A node.js extension for systemd

A few weeks ago Pantheon sponsored a code sprint at their offices in San Francisco, the purpose of which was to extend support for the systemd journal. In attendance were the two maintainers of systemd: Lennart Poettering and Kay Sievers. We worked on creating native language bindings, and I headed up the JavaScript work - specifically creating a library that would allow asyncronous logging directly to the journal from node.js.

You can now do this in your application code:

var journald = require('journald').Log;
journald.log({
    MESSAGE: 'Hello world',
    ARG1: '<useful string here>',
    ARG2: '<another useful string here>',
    ARG3: '<yet another useful string here>'
 });

Systemd is the new default system manager in many major distributions. It handles starting and stopping services, provides socket activation capabilities, control over processes using cgroups, and much more. One of the new features it provides is the journal - a replacement for syslog that brings logging into the 21st century. There are many improvements over syslog, but one of the most obvious is the use of structured log entries, providing key/value fields instead of a string blob that often needs to be parsed again using regexes.

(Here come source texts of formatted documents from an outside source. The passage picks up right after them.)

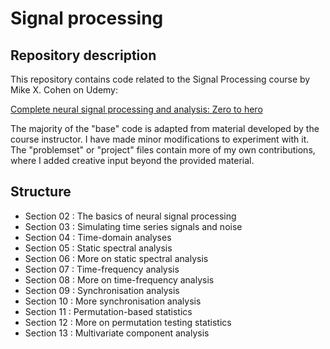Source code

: # Signal processing

## Repository description

This repository contains code related to the Signal Processing course by Mike X. Cohen on Udemy:

[Complete neural signal processing and analysis: Zero to hero](https://www.udemy.com/course/solved-challenges-ants/)

The majority of the "base" code is adapted from material developed by the course instructor. I have made minor modifications to experiment with it. The "problemset" or "project" files contain more of my own contributions, where I added creative input beyond the provided material.

## Structure

- Section 02 : The basics of neural signal processing
- Section 03 : Simulating time series signals and noise
- Section 04 : Time-domain analyses
- Section 05 : Static spectral analysis
- Section 06 : More on static spectral analysis
- Section 07 : Time-frequency analysis
- Section 08 : More on time-frequency analysis
- Section 09 : Synchronisation analysis
- Section 10 : More synchronisation analysis
- Section 11 : Permutation-based statistics
- Section 12 : More on permutation testing statistics
- Section 13 : Multivariate component analysis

To add an entry to the journal from JavaScript, we need to break out of the interpreted world and call a C function that’s provided by the systemd API: sd_journal_sendv(). To do this, we create a V8 extension in C++, and implement the required functions to expose our new calls to JavaScript.

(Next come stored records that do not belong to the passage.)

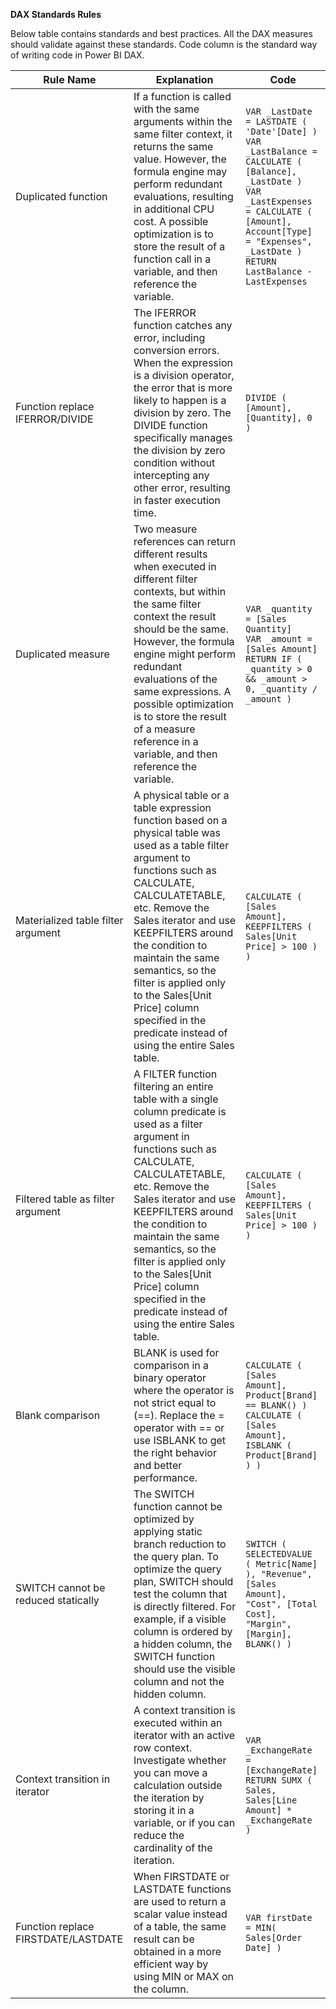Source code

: **DAX Standards Rules**

Below table contains standards and best practices. All the DAX measures should validate against these standards. Code column is the standard way of writing code in Power BI DAX. 

| Rule Name                              | Explanation                                                                                                                                                                                                                                                                                                                                                                                                                                                                                     | Code                                                                                                                                                                                                                     |
|---------------------------------------|-------------------------------------------------------------------------------------------------------------------------------------------------------------------------------------------------------------------------------------------------------------------------------------------------------------------------------------------------------------------------------------------------------------------------------------------------------------------------------------------------|-----------------------------------------------------------------------------------------------------------------------------------------------------------------------------------------------------------------------------|
| Duplicated function                   | If a function is called with the same arguments within the same filter context, it returns the same value. However, the formula engine may perform redundant evaluations, resulting in additional CPU cost. A possible optimization is to store the result of a function call in a variable, and then reference the variable.                                                                                                                                       | `VAR _LastDate = LASTDATE ( 'Date'[Date] )`<br>`VAR _LastBalance = CALCULATE ( [Balance], _LastDate )`<br>`VAR _LastExpenses = CALCULATE ( [Amount], Account[Type] = "Expenses", _LastDate )`<br>`RETURN LastBalance - LastExpenses` |
| Function replace IFERROR/DIVIDE       | The IFERROR function catches any error, including conversion errors. When the expression is a division operator, the error that is more likely to happen is a division by zero. The DIVIDE function specifically manages the division by zero condition without intercepting any other error, resulting in faster execution time.                                                                                                                                       | `DIVIDE ( [Amount], [Quantity], 0 )`                                                                                                                                                                                     |
| Duplicated measure                    | Two measure references can return different results when executed in different filter contexts, but within the same filter context the result should be the same. However, the formula engine might perform redundant evaluations of the same expressions. A possible optimization is to store the result of a measure reference in a variable, and then reference the variable.                                                                                     | `VAR _quantity = [Sales Quantity]`<br>`VAR _amount = [Sales Amount]`<br>`RETURN IF ( _quantity > 0 && _amount > 0, _quantity / _amount )`                                                                                   |
| Materialized table filter argument    | A physical table or a table expression function based on a physical table was used as a table filter argument to functions such as CALCULATE, CALCULATETABLE, etc. Remove the Sales iterator and use KEEPFILTERS around the condition to maintain the same semantics, so the filter is applied only to the Sales[Unit Price] column specified in the predicate instead of using the entire Sales table.                                                | `CALCULATE ( [Sales Amount], KEEPFILTERS ( Sales[Unit Price] > 100 ) )`                                                                                                                                                   |
| Filtered table as filter argument     | A FILTER function filtering an entire table with a single column predicate is used as a filter argument in functions such as CALCULATE, CALCULATETABLE, etc. Remove the Sales iterator and use KEEPFILTERS around the condition to maintain the same semantics, so the filter is applied only to the Sales[Unit Price] column specified in the predicate instead of using the entire Sales table.                                                | `CALCULATE ( [Sales Amount], KEEPFILTERS ( Sales[Unit Price] > 100 ) )`                                                                                                                                                   |
| Blank comparison                      | BLANK is used for comparison in a binary operator where the operator is not strict equal to (==). Replace the = operator with == or use ISBLANK to get the right behavior and better performance.                                                                                                                                                                                                                                                       | `CALCULATE ( [Sales Amount], Product[Brand] == BLANK() )`<br>`CALCULATE ( [Sales Amount], ISBLANK ( Product[Brand] ) )`                                                                                                     |
| SWITCH cannot be reduced statically   | The SWITCH function cannot be optimized by applying static branch reduction to the query plan. To optimize the query plan, SWITCH should test the column that is directly filtered. For example, if a visible column is ordered by a hidden column, the SWITCH function should use the visible column and not the hidden column.                                                                                                                             | `SWITCH ( SELECTEDVALUE ( Metric[Name] ), "Revenue", [Sales Amount], "Cost", [Total Cost], "Margin", [Margin], BLANK() )`                                                                                                  |
| Context transition in iterator        | A context transition is executed within an iterator with an active row context. Investigate whether you can move a calculation outside the iteration by storing it in a variable, or if you can reduce the cardinality of the iteration.                                                                                                                                                                                                                   | `VAR _ExchangeRate = [ExchangeRate]`<br>`RETURN SUMX ( Sales, Sales[Line Amount] * _ExchangeRate )`                                                                                                                        |
| Function replace FIRSTDATE/LASTDATE   | When FIRSTDATE or LASTDATE functions are used to return a scalar value instead of a table, the same result can be obtained in a more efficient way by using MIN or MAX on the column.                                                                                                                                                                                                                                                                       | `VAR firstDate = MIN( Sales[Order Date] )`                                                                                                                                                                                |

V8 provides neatly wrapped implementations of all JavaScript language components, so there’s a C++ version of the Function object, and a Number object, and every other piece you may require. You can easily build your JavaScript code from within C++, and return it back to JavaScript land for execution - an experience that feels something like being a backstage director at an elaborate costumed production.

The second part of the node.js API is the ability to hand off tasks to libuv, so that the main event loop doesn’t become blocked waiting for I/O. To do this, the uv_queue_work() function must be called with data about the job, a function to call to do the work, and a function to call once it’s completed. Since the V8 API isn’t available in the libuv worker threads, this part requires pure C++/C code.

The journald package is now available on npm, and it comes with a Winston transport plugin, allowing you to use Winston’s logging API to send to multiple places at once. The source is available on Github.